→ PROBLEM DESCRIPTION: In the material below, the lines from the one containing "#### Screened sample pool" through the one containing "### main.py" are to be given again exactly, ends included, and no others.
*** EXTRACTED RECORDS Section Begins ***
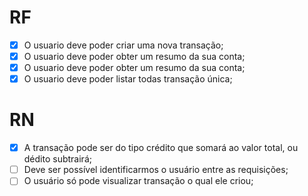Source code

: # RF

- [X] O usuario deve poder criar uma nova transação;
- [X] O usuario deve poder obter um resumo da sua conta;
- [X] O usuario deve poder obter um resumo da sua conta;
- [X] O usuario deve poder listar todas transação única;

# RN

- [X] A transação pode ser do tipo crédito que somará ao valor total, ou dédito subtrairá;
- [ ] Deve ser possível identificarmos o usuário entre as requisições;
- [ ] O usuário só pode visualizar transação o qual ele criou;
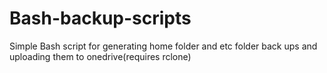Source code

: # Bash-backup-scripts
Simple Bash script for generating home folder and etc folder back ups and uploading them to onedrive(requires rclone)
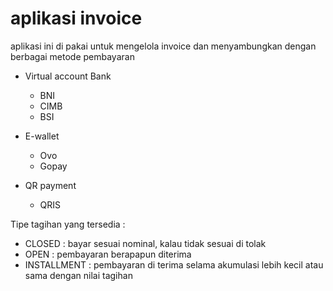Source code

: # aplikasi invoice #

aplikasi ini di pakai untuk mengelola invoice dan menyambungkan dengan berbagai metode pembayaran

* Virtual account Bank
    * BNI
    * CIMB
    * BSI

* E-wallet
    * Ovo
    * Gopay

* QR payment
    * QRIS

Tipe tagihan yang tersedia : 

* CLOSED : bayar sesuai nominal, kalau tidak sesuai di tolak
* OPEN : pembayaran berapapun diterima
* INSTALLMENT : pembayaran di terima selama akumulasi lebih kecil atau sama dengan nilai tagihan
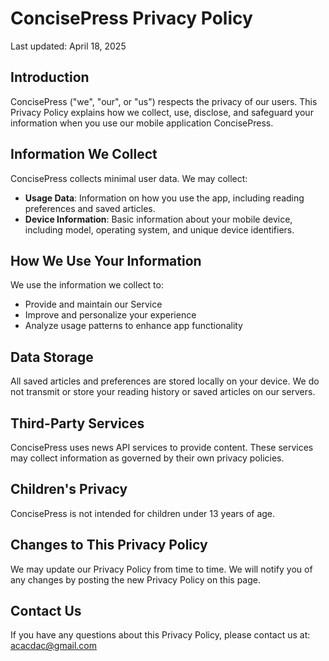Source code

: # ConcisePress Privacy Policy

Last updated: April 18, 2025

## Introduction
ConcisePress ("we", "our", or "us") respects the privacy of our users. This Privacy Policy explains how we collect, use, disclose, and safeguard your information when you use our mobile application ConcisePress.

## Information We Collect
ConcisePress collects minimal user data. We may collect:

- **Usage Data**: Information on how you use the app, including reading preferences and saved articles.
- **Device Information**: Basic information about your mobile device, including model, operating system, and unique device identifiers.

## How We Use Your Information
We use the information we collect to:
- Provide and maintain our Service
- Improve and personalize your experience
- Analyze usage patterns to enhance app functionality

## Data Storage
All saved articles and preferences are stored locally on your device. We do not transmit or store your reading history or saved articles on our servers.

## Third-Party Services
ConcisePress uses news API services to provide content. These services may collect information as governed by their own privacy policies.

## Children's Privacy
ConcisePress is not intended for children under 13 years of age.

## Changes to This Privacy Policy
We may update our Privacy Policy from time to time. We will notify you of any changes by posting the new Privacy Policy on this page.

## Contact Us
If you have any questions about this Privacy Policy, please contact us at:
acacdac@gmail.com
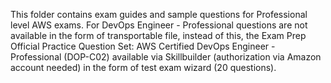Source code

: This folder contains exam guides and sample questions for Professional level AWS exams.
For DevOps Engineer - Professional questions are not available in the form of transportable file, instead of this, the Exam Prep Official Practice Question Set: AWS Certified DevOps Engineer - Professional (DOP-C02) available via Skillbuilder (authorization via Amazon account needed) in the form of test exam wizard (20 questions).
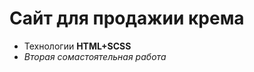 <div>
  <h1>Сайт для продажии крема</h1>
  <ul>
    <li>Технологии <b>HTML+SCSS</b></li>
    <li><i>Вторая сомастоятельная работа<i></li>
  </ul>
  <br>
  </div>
*** EXTRACTED RECORDS Section Ends ***
*** EXTRACTED RECORDS Section Begins ***
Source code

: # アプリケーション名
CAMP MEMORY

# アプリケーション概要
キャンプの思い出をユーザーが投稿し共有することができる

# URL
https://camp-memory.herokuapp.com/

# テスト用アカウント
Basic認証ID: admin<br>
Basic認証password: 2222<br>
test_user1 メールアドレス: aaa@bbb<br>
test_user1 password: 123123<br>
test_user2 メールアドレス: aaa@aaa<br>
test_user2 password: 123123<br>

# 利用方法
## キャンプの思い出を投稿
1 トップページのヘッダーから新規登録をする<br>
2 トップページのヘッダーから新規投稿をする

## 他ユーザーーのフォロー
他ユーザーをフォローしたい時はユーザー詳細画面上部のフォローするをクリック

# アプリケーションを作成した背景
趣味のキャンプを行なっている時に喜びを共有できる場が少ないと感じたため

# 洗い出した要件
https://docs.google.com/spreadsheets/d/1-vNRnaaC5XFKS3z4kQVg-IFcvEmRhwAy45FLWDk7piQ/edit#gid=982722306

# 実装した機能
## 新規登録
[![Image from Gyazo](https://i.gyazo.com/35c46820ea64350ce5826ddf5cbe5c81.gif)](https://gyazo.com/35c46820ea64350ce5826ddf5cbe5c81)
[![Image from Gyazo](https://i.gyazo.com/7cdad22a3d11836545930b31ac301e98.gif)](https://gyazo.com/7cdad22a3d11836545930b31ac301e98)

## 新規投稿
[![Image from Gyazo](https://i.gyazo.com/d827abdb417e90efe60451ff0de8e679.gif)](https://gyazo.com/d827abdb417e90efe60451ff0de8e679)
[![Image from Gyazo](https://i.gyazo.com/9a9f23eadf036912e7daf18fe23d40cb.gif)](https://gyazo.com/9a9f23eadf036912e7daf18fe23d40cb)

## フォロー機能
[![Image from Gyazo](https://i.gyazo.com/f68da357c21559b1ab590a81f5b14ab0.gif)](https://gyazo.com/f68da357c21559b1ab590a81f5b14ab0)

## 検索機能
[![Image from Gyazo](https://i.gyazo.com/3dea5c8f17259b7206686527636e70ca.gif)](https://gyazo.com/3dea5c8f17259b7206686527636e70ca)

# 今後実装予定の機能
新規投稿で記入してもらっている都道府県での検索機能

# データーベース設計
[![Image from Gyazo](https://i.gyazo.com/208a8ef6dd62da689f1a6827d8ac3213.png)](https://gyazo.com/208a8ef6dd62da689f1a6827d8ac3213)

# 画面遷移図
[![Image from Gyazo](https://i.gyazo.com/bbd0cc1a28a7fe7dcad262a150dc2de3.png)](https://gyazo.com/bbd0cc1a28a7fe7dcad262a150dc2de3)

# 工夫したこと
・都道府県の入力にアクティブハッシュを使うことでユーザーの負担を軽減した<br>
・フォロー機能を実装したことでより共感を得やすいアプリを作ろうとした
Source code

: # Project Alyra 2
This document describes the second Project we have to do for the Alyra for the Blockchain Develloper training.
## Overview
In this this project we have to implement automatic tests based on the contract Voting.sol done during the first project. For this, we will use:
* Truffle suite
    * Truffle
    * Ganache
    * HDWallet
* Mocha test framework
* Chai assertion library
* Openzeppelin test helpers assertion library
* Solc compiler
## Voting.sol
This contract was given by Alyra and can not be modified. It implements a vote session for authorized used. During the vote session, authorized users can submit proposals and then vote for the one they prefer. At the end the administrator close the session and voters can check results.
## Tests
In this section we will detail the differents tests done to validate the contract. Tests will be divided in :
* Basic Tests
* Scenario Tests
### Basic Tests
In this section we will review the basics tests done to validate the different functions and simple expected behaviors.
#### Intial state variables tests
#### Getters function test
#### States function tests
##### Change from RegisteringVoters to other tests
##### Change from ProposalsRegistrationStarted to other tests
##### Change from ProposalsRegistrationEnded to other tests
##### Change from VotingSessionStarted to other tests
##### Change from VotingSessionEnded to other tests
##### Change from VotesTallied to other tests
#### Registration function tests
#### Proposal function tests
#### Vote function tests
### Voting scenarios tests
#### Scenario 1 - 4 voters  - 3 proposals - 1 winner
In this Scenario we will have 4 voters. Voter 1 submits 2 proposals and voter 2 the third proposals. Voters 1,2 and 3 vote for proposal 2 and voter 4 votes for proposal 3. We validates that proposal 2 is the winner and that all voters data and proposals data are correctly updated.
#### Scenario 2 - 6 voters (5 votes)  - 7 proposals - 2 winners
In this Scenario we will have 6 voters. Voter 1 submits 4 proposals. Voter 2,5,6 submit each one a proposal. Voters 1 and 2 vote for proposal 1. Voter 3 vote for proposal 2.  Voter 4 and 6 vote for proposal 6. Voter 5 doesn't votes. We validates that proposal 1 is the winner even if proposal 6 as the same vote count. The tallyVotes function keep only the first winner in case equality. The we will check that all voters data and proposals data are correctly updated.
*** EXTRACTED RECORDS Section Ends ***
*** EXTRACTED RECORDS Section Begins ***
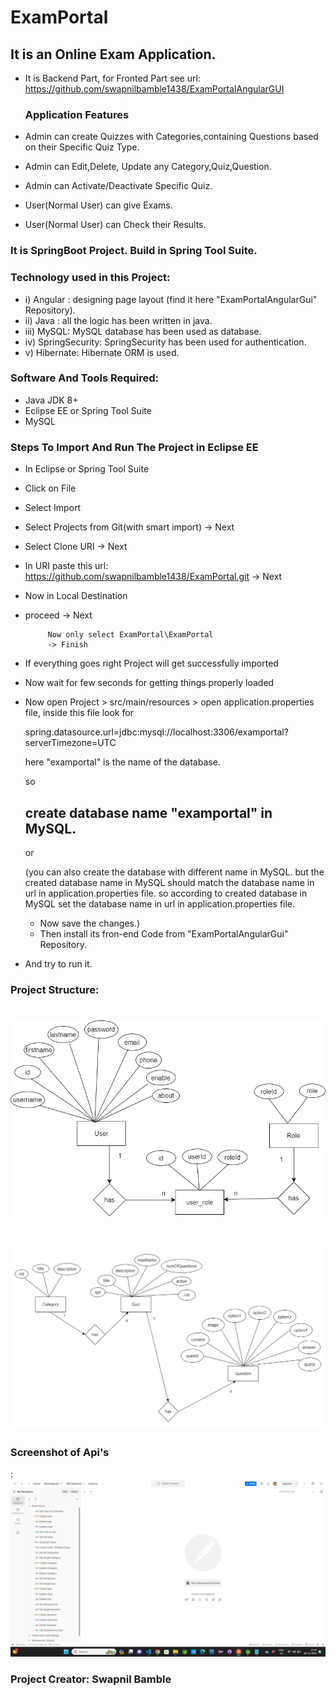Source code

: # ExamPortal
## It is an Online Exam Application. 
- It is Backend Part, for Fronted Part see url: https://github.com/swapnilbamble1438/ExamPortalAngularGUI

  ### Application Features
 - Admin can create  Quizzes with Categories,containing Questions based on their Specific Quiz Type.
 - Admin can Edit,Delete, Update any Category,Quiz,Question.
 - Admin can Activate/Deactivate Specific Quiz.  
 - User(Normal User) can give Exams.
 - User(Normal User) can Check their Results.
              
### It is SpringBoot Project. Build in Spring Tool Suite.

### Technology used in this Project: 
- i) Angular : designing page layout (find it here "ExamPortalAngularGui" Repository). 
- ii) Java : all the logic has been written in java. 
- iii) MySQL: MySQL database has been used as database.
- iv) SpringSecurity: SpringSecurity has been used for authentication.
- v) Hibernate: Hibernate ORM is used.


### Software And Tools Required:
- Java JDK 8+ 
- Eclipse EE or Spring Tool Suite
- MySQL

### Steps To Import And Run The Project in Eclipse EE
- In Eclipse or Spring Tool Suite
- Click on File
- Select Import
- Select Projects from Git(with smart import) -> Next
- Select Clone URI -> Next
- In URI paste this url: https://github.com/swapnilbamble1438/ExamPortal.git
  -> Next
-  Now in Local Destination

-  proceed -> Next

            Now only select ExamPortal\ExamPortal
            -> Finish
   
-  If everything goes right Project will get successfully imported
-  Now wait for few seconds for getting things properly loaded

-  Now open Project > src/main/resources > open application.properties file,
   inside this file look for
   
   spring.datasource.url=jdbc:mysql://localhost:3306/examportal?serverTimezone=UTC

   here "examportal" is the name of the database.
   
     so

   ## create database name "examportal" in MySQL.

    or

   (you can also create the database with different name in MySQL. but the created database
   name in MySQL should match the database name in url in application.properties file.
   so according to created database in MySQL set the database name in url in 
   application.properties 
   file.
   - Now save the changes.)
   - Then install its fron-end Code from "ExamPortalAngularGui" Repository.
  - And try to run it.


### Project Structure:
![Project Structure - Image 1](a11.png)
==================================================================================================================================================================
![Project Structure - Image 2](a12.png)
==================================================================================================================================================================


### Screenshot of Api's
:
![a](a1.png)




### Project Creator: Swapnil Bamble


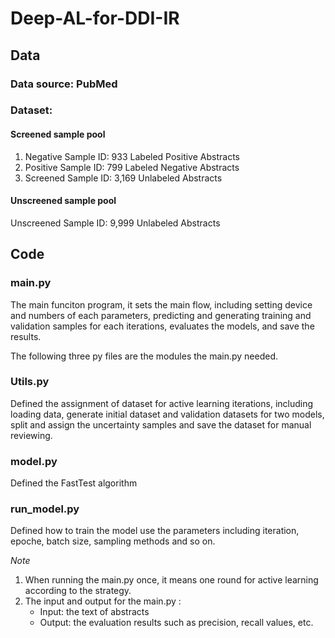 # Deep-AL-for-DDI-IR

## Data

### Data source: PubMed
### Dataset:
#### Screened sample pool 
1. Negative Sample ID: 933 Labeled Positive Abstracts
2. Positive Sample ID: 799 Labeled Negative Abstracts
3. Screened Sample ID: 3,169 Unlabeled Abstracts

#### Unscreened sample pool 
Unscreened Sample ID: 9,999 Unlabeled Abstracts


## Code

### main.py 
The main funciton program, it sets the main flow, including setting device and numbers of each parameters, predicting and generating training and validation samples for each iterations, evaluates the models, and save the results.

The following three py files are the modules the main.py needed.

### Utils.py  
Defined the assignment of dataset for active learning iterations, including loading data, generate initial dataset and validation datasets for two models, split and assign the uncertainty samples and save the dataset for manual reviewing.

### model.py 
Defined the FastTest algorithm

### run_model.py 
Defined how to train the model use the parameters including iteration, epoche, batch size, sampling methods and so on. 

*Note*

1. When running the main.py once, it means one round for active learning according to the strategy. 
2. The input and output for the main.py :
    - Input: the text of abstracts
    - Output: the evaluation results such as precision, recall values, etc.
*** EXTRACTED RECORDS Section Ends ***
→ ANSWER TO THE PROBLEM:
#### Screened sample pool 
1. Negative Sample ID: 933 Labeled Positive Abstracts
2. Positive Sample ID: 799 Labeled Negative Abstracts
3. Screened Sample ID: 3,169 Unlabeled Abstracts

#### Unscreened sample pool 
Unscreened Sample ID: 9,999 Unlabeled Abstracts


## Code

### main.py 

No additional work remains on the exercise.